Ese mismo carácter distante fue el que demostró durante sus primeras visitas a los Estados Unidos, donde su comportamiento no podía resultar más sorprendente para quienes acostumbraban a tratar con los nuevos ricos europeos, y especialmente con los del este, por lo general ansiosos de gastar rápidamente su dinero en lujos y placeres. Y más cuando viajaban sin la familia, claro. Erno Rubik no se ajustaba a ninguno de esos estereotipos. Después de cada compromiso social o empresarial, lejos de querer visitar lugares turísticos o las tiendas preferidas por los millonarios, pedía que lo llevasen directamente de vuelta al hotel.
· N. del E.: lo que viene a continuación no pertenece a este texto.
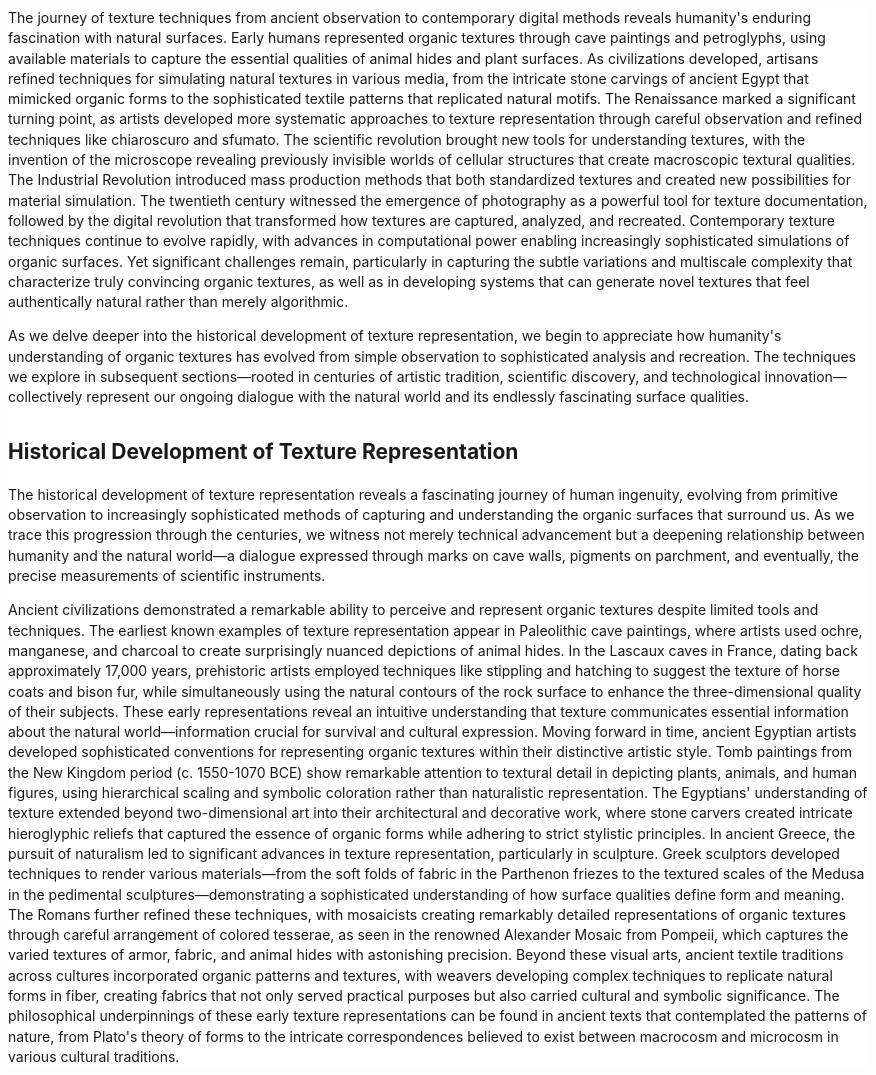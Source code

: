 The journey of texture techniques from ancient observation to contemporary digital methods reveals humanity's enduring fascination with natural surfaces. Early humans represented organic textures through cave paintings and petroglyphs, using available materials to capture the essential qualities of animal hides and plant surfaces. As civilizations developed, artisans refined techniques for simulating natural textures in various media, from the intricate stone carvings of ancient Egypt that mimicked organic forms to the sophisticated textile patterns that replicated natural motifs. The Renaissance marked a significant turning point, as artists developed more systematic approaches to texture representation through careful observation and refined techniques like chiaroscuro and sfumato. The scientific revolution brought new tools for understanding textures, with the invention of the microscope revealing previously invisible worlds of cellular structures that create macroscopic textural qualities. The Industrial Revolution introduced mass production methods that both standardized textures and created new possibilities for material simulation. The twentieth century witnessed the emergence of photography as a powerful tool for texture documentation, followed by the digital revolution that transformed how textures are captured, analyzed, and recreated. Contemporary texture techniques continue to evolve rapidly, with advances in computational power enabling increasingly sophisticated simulations of organic surfaces. Yet significant challenges remain, particularly in capturing the subtle variations and multiscale complexity that characterize truly convincing organic textures, as well as in developing systems that can generate novel textures that feel authentically natural rather than merely algorithmic.

As we delve deeper into the historical development of texture representation, we begin to appreciate how humanity's understanding of organic textures has evolved from simple observation to sophisticated analysis and recreation. The techniques we explore in subsequent sections—rooted in centuries of artistic tradition, scientific discovery, and technological innovation—collectively represent our ongoing dialogue with the natural world and its endlessly fascinating surface qualities.

## Historical Development of Texture Representation

The historical development of texture representation reveals a fascinating journey of human ingenuity, evolving from primitive observation to increasingly sophisticated methods of capturing and understanding the organic surfaces that surround us. As we trace this progression through the centuries, we witness not merely technical advancement but a deepening relationship between humanity and the natural world—a dialogue expressed through marks on cave walls, pigments on parchment, and eventually, the precise measurements of scientific instruments.

Ancient civilizations demonstrated a remarkable ability to perceive and represent organic textures despite limited tools and techniques. The earliest known examples of texture representation appear in Paleolithic cave paintings, where artists used ochre, manganese, and charcoal to create surprisingly nuanced depictions of animal hides. In the Lascaux caves in France, dating back approximately 17,000 years, prehistoric artists employed techniques like stippling and hatching to suggest the texture of horse coats and bison fur, while simultaneously using the natural contours of the rock surface to enhance the three-dimensional quality of their subjects. These early representations reveal an intuitive understanding that texture communicates essential information about the natural world—information crucial for survival and cultural expression. Moving forward in time, ancient Egyptian artists developed sophisticated conventions for representing organic textures within their distinctive artistic style. Tomb paintings from the New Kingdom period (c. 1550-1070 BCE) show remarkable attention to textural detail in depicting plants, animals, and human figures, using hierarchical scaling and symbolic coloration rather than naturalistic representation. The Egyptians' understanding of texture extended beyond two-dimensional art into their architectural and decorative work, where stone carvers created intricate hieroglyphic reliefs that captured the essence of organic forms while adhering to strict stylistic principles. In ancient Greece, the pursuit of naturalism led to significant advances in texture representation, particularly in sculpture. Greek sculptors developed techniques to render various materials—from the soft folds of fabric in the Parthenon friezes to the textured scales of the Medusa in the pedimental sculptures—demonstrating a sophisticated understanding of how surface qualities define form and meaning. The Romans further refined these techniques, with mosaicists creating remarkably detailed representations of organic textures through careful arrangement of colored tesserae, as seen in the renowned Alexander Mosaic from Pompeii, which captures the varied textures of armor, fabric, and animal hides with astonishing precision. Beyond these visual arts, ancient textile traditions across cultures incorporated organic patterns and textures, with weavers developing complex techniques to replicate natural forms in fiber, creating fabrics that not only served practical purposes but also carried cultural and symbolic significance. The philosophical underpinnings of these early texture representations can be found in ancient texts that contemplated the patterns of nature, from Plato's theory of forms to the intricate correspondences believed to exist between macrocosm and microcosm in various cultural traditions.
Allí se encerraba en su habitación y pasaba el resto del día leyendo: «no gastaba dinero en sí mismo y el único cambio en sus hábitos era que fumaba tabaco de una marca mejor», contaría uno de sus asistentes. Rubik no bebía, no salía de fiesta, ni siquiera parecía interesado en utilizar su fortuna para retozar con bellas mujeres, actividad habitual entre muchos hombres adinerados. Extremadamente circunspecto, ni tan siquiera parecía interesado en cultivar amistades con quienes formaban su círculo de negocios: «no le gustaba hablar», recordarían. Mientras estaba lejos de casa, su único propósito parecía ser el de regresar junto a su familia cuanto antes. No hacía el más mínimo esfuerzo por aprovechar las enormes posibilidades que su fortuna y su momentánea libertad le ofrecían.
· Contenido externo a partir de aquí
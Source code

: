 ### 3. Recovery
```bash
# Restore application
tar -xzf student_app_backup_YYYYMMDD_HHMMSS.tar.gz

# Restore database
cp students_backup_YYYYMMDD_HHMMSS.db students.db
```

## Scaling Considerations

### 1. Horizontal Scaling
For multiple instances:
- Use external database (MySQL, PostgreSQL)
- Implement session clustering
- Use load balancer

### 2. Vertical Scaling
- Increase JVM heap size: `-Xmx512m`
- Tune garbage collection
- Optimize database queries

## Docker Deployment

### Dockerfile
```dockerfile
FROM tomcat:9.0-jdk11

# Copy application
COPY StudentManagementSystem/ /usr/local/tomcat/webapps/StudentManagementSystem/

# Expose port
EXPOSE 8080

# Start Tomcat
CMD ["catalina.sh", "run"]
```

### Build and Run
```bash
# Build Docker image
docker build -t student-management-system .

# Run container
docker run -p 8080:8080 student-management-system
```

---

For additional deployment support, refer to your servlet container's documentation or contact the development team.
Aquella personalidad lo había caracterizado, según parece, ya desde sus primeros tiempos, antes del éxito y el dinero, cuando era un oscuro profesor en Budapest. Y la instantánea celebridad planetaria no ayudó a hacerlo más accesible. De hecho, se tomaba esa celebridad con bastante sorna: cuando alguien le preguntaba «¿qué se siente siendo tan famoso?», Rubik contestaba no sin amarga ironía: «¿qué se siente no siéndolo?». Aun así, con el paso del tiempo y una vez amainada la tormenta cúbica en torno a su persona, Erno Rubik parece haberse tranquilizado. Centrado en diversas actividades empresariales y en el trabajo con varias fundaciones, se diría que agradece haber alejado de sí el exceso de atención, y es algo más accesible, aunque continúa siendo un hombre de aspecto bastante serio.
Es imposible prever si volverá a producirse un fenómeno análogo al del cubo de Rubik. Hoy está internet, o los teléfonos móviles y demás artilugios electrónicos. Pero son un medio para obtener otros contenidos: información, relaciones sociales, etc. No son un simple cubo de plástico que no sirve para absolutamente nada más que para descifrar su propio rompecabezas y que, precisamente por su aparente sencillez, tiene tal carácter icónico. Desde luego, sirve como icono visual de los años ochenta mejor que casi ninguna otra cosa. Hubiera sido interesante que nos hubiesen visitado unos exploradores alienígenas durante aquellos años: «solamente tenemos una cosa clara sobre los terrícolas: su dios es un hexaedro de colores, le rezan constantemente y sonríen satisfechos cuando el dios les contesta».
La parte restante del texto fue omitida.